__Activity__:
The word "photos" may appear in some lines of the data; copy every such line.
——
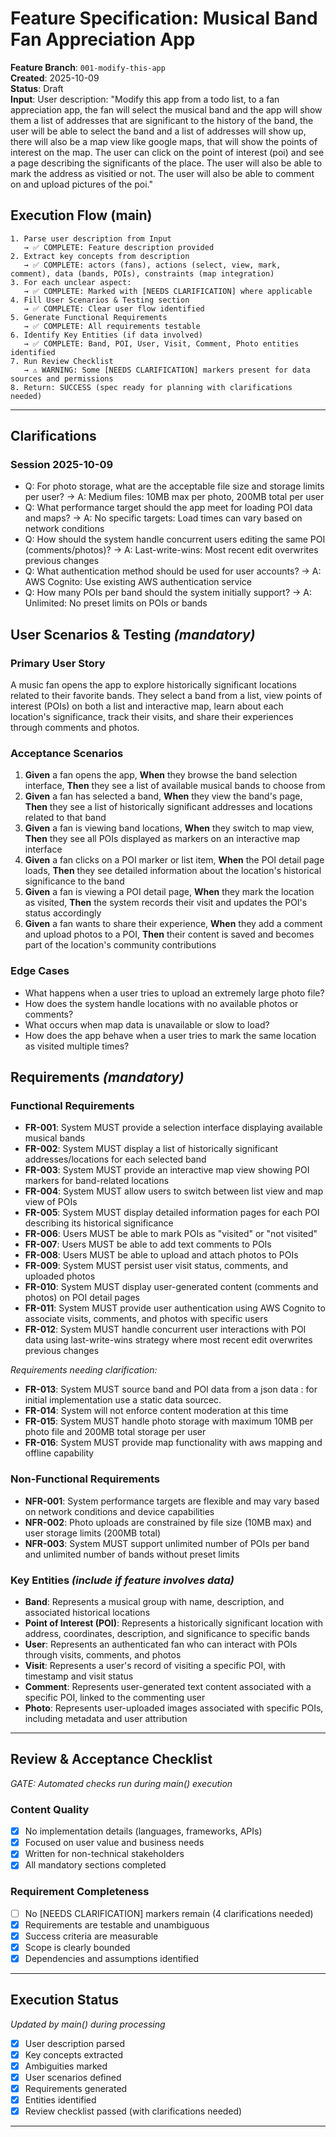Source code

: # Feature Specification: Musical Band Fan Appreciation App

**Feature Branch**: `001-modify-this-app`  
**Created**: 2025-10-09  
**Status**: Draft  
**Input**: User description: "Modify this app from a todo list, to a fan appreciation app, the fan will select the musical band and the app will show them a list of addresses that are significant to the history of the band, the user will be able to select the band and a list of addresses will show up, there will also be a map view like google maps, that will show the points of interest on the map. The user can click on the point of interest (poi) and see a page describing the significants of the place. The user will also be able to mark the address as visitied or not. The user will also be able to comment on and upload pictures of the poi."

## Execution Flow (main)
```
1. Parse user description from Input
   → ✅ COMPLETE: Feature description provided
2. Extract key concepts from description
   → ✅ COMPLETE: actors (fans), actions (select, view, mark, comment), data (bands, POIs), constraints (map integration)
3. For each unclear aspect:
   → ✅ COMPLETE: Marked with [NEEDS CLARIFICATION] where applicable
4. Fill User Scenarios & Testing section
   → ✅ COMPLETE: Clear user flow identified
5. Generate Functional Requirements
   → ✅ COMPLETE: All requirements testable
6. Identify Key Entities (if data involved)
   → ✅ COMPLETE: Band, POI, User, Visit, Comment, Photo entities identified
7. Run Review Checklist
   → ⚠️ WARNING: Some [NEEDS CLARIFICATION] markers present for data sources and permissions
8. Return: SUCCESS (spec ready for planning with clarifications needed)
```

---

## Clarifications

### Session 2025-10-09
- Q: For photo storage, what are the acceptable file size and storage limits per user? → A: Medium files: 10MB max per photo, 200MB total per user
- Q: What performance target should the app meet for loading POI data and maps? → A: No specific targets: Load times can vary based on network conditions
- Q: How should the system handle concurrent users editing the same POI (comments/photos)? → A: Last-write-wins: Most recent edit overwrites previous changes
- Q: What authentication method should be used for user accounts? → A: AWS Cognito: Use existing AWS authentication service
- Q: How many POIs per band should the system initially support? → A: Unlimited: No preset limits on POIs or bands

## User Scenarios & Testing *(mandatory)*

### Primary User Story
A music fan opens the app to explore historically significant locations related to their favorite bands. They select a band from a list, view points of interest (POIs) on both a list and interactive map, learn about each location's significance, track their visits, and share their experiences through comments and photos.

### Acceptance Scenarios
1. **Given** a fan opens the app, **When** they browse the band selection interface, **Then** they see a list of available musical bands to choose from
2. **Given** a fan has selected a band, **When** they view the band's page, **Then** they see a list of historically significant addresses and locations related to that band
3. **Given** a fan is viewing band locations, **When** they switch to map view, **Then** they see all POIs displayed as markers on an interactive map interface
4. **Given** a fan clicks on a POI marker or list item, **When** the POI detail page loads, **Then** they see detailed information about the location's historical significance to the band
5. **Given** a fan is viewing a POI detail page, **When** they mark the location as visited, **Then** the system records their visit and updates the POI's status accordingly
6. **Given** a fan wants to share their experience, **When** they add a comment and upload photos to a POI, **Then** their content is saved and becomes part of the location's community contributions

### Edge Cases
- What happens when a user tries to upload an extremely large photo file?
- How does the system handle locations with no available photos or comments?
- What occurs when map data is unavailable or slow to load?
- How does the app behave when a user tries to mark the same location as visited multiple times?

## Requirements *(mandatory)*

### Functional Requirements
- **FR-001**: System MUST provide a selection interface displaying available musical bands
- **FR-002**: System MUST display a list of historically significant addresses/locations for each selected band
- **FR-003**: System MUST provide an interactive map view showing POI markers for band-related locations
- **FR-004**: System MUST allow users to switch between list view and map view of POIs
- **FR-005**: System MUST display detailed information pages for each POI describing its historical significance
- **FR-006**: Users MUST be able to mark POIs as "visited" or "not visited"
- **FR-007**: Users MUST be able to add text comments to POIs
- **FR-008**: Users MUST be able to upload and attach photos to POIs
- **FR-009**: System MUST persist user visit status, comments, and uploaded photos
- **FR-010**: System MUST display user-generated content (comments and photos) on POI detail pages
- **FR-011**: System MUST provide user authentication using AWS Cognito to associate visits, comments, and photos with specific users
- **FR-012**: System MUST handle concurrent user interactions with POI data using last-write-wins strategy where most recent edit overwrites previous changes

*Requirements needing clarification:*
- **FR-013**: System MUST source band and POI data from a json data : for initial implementation use a static data sourcec.
- **FR-014**: System will not enforce content moderation at this time
- **FR-015**: System MUST handle photo storage with maximum 10MB per photo file and 200MB total storage per user
- **FR-016**: System MUST provide map functionality with aws mapping and offline capability

### Non-Functional Requirements
- **NFR-001**: System performance targets are flexible and may vary based on network conditions and device capabilities
- **NFR-002**: Photo uploads are constrained by file size (10MB max) and user storage limits (200MB total)
- **NFR-003**: System MUST support unlimited number of POIs per band and unlimited number of bands without preset limits

### Key Entities *(include if feature involves data)*
- **Band**: Represents a musical group with name, description, and associated historical locations
- **Point of Interest (POI)**: Represents a historically significant location with address, coordinates, description, and significance to specific bands  
- **User**: Represents an authenticated fan who can interact with POIs through visits, comments, and photos
- **Visit**: Represents a user's record of visiting a specific POI, with timestamp and visit status
- **Comment**: Represents user-generated text content associated with a specific POI, linked to the commenting user
- **Photo**: Represents user-uploaded images associated with specific POIs, including metadata and user attribution

---

## Review & Acceptance Checklist
*GATE: Automated checks run during main() execution*

### Content Quality
- [x] No implementation details (languages, frameworks, APIs)
- [x] Focused on user value and business needs
- [x] Written for non-technical stakeholders
- [x] All mandatory sections completed

### Requirement Completeness
- [ ] No [NEEDS CLARIFICATION] markers remain (4 clarifications needed)
- [x] Requirements are testable and unambiguous  
- [x] Success criteria are measurable
- [x] Scope is clearly bounded
- [x] Dependencies and assumptions identified

---

## Execution Status
*Updated by main() during processing*

- [x] User description parsed
- [x] Key concepts extracted
- [x] Ambiguities marked
- [x] User scenarios defined
- [x] Requirements generated
- [x] Entities identified
- [x] Review checklist passed (with clarifications needed)

---
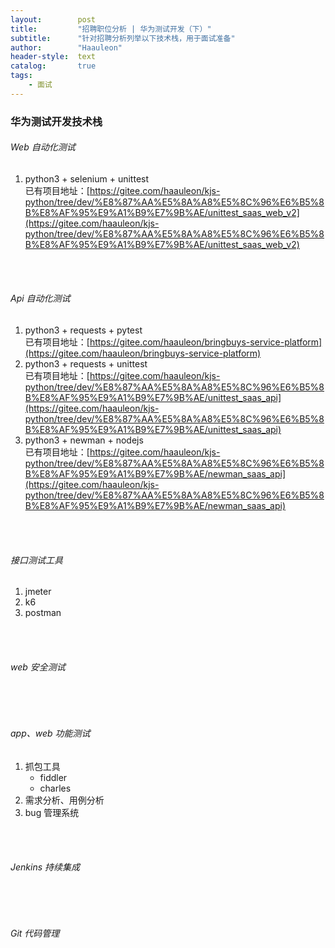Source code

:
 ```yaml
---
layout:        post
title:         "招聘职位分析 | 华为测试开发（下）"
subtitle:      "针对招聘分析列举以下技术栈，用于面试准备"
author:        "Haauleon"
header-style:  text
catalog:       true
tags:
    - 面试
---
```



### 华为测试开发技术栈
###### Web 自动化测试   
1. python3 + selenium + unittest      
    已有项目地址：[https://gitee.com/haauleon/kjs-python/tree/dev/%E8%87%AA%E5%8A%A8%E5%8C%96%E6%B5%8B%E8%AF%95%E9%A1%B9%E7%9B%AE/unittest_saas_web_v2](https://gitee.com/haauleon/kjs-python/tree/dev/%E8%87%AA%E5%8A%A8%E5%8C%96%E6%B5%8B%E8%AF%95%E9%A1%B9%E7%9B%AE/unittest_saas_web_v2) 

<br>
<br>

###### Api 自动化测试     
1. python3 + requests + pytest       
    已有项目地址：[https://gitee.com/haauleon/bringbuys-service-platform](https://gitee.com/haauleon/bringbuys-service-platform)
2. python3 + requests + unittest     
    已有项目地址：[https://gitee.com/haauleon/kjs-python/tree/dev/%E8%87%AA%E5%8A%A8%E5%8C%96%E6%B5%8B%E8%AF%95%E9%A1%B9%E7%9B%AE/unittest_saas_api](https://gitee.com/haauleon/kjs-python/tree/dev/%E8%87%AA%E5%8A%A8%E5%8C%96%E6%B5%8B%E8%AF%95%E9%A1%B9%E7%9B%AE/unittest_saas_api)
3. python3 + newman + nodejs     
    已有项目地址：[https://gitee.com/haauleon/kjs-python/tree/dev/%E8%87%AA%E5%8A%A8%E5%8C%96%E6%B5%8B%E8%AF%95%E9%A1%B9%E7%9B%AE/newman_saas_api](https://gitee.com/haauleon/kjs-python/tree/dev/%E8%87%AA%E5%8A%A8%E5%8C%96%E6%B5%8B%E8%AF%95%E9%A1%B9%E7%9B%AE/newman_saas_api)


<br>
<br>

###### 接口测试工具
1. jmeter   
2. k6    
3. postman      


<br>
<br>

###### web 安全测试    


<br>
<br>

###### app、web 功能测试    
1. 抓包工具    
    - fiddler
    - charles
2. 需求分析、用例分析     
3. bug 管理系统

<br>
<br>

###### Jenkins 持续集成


<br>
<br>

###### Git 代码管理
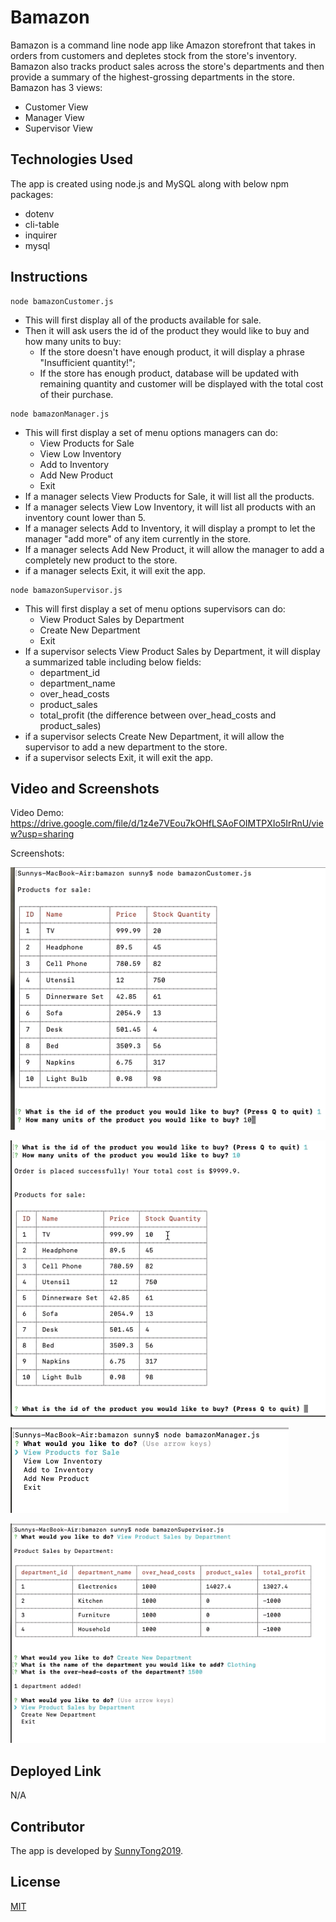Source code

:# Bamazon
Bamazon is a command line node app like Amazon storefront that takes in orders from customers and depletes stock from the store's inventory. 
Bamazon also tracks product sales across the store's departments and then provide a summary of the highest-grossing departments in the store.
Bamazon has 3 views:
 * Customer View
 * Manager View
 * Supervisor View


## Technologies Used 
The app is created using node.js and MySQL along with below npm packages:
 * dotenv
 * cli-table
 * inquirer
 * mysql


## Instructions 
```
node bamazonCustomer.js
```
 * This will first display all of the products available for sale.
 * Then it will ask users the id of the product they would like to buy and how many units to buy:
   * If the store doesn't have enough product, it will display a phrase "Insufficient quantity!";
   * If the store has enough product, database will be updated with remaining quantity and customer will be displayed with the total cost of their purchase.

```
node bamazonManager.js
```
 * This will first display a set of menu options managers can do:
   * View Products for Sale
   * View Low Inventory
   * Add to Inventory
   * Add New Product
   * Exit
 * If a manager selects View Products for Sale, it will list all the products.
 * If a manager selects View Low Inventory, it will list all products with an inventory count lower than 5.
 * If a manager selects Add to Inventory, it will display a prompt to let the manager "add more" of any item currently in the store.
 * If a manager selects Add New Product, it will allow the manager to add a completely new product to the store.
 * if a manager selects Exit, it will exit the app.

```
node bamazonSupervisor.js
```
 * This will first display a set of menu options supervisors can do:
   * View Product Sales by Department
   * Create New Department    
   * Exit
 * If a supervisor selects View Product Sales by Department, it will display a summarized table including below fields:
   * department_id
   * department_name
   * over_head_costs
   * product_sales
   * total_profit (the difference between over_head_costs and product_sales)
 * if a supervisor selects Create New Department, it will allow the supervisor to add a new department to the store.
 * if a supervisor selects Exit, it will exit the app.


## Video and Screenshots
Video Demo: https://drive.google.com/file/d/1z4e7VEou7kOHfLSAoFOIMTPXIo5IrRnU/view?usp=sharing

Screenshots:    

![customer view](images/customer_view_1.png)

![customer view](images/customer_view_2.png)

![manager view](images/manager_view.png)

![supervisor view](images/supervisor_view.png)


## Deployed Link
N/A


## Contributor
The app is developed by [SunnyTong2019](https://github.com/SunnyTong2019).


## License
[MIT](https://choosealicense.com/licenses/mit/)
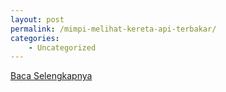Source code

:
 ```yaml
---
layout: post
permalink: /mimpi-melihat-kereta-api-terbakar/
categories:
    - Uncategorized
---
```


[Baca Selengkapnya](/03)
——
__Answer box__:
- Q: How should the system handle concurrent users editing the same POI (comments/photos)? → A: Last-write-wins: Most recent edit overwrites previous changes
A music fan opens the app to explore historically significant locations related to their favorite bands. They select a band from a list, view points of interest (POIs) on both a list and interactive map, learn about each location's significance, track their visits, and share their experiences through comments and photos.
6. **Given** a fan wants to share their experience, **When** they add a comment and upload photos to a POI, **Then** their content is saved and becomes part of the location's community contributions
- How does the system handle locations with no available photos or comments?
- **FR-008**: Users MUST be able to upload and attach photos to POIs
- **FR-009**: System MUST persist user visit status, comments, and uploaded photos
- **FR-010**: System MUST display user-generated content (comments and photos) on POI detail pages
- **FR-011**: System MUST provide user authentication using AWS Cognito to associate visits, comments, and photos with specific users
- **User**: Represents an authenticated fan who can interact with POIs through visits, comments, and photos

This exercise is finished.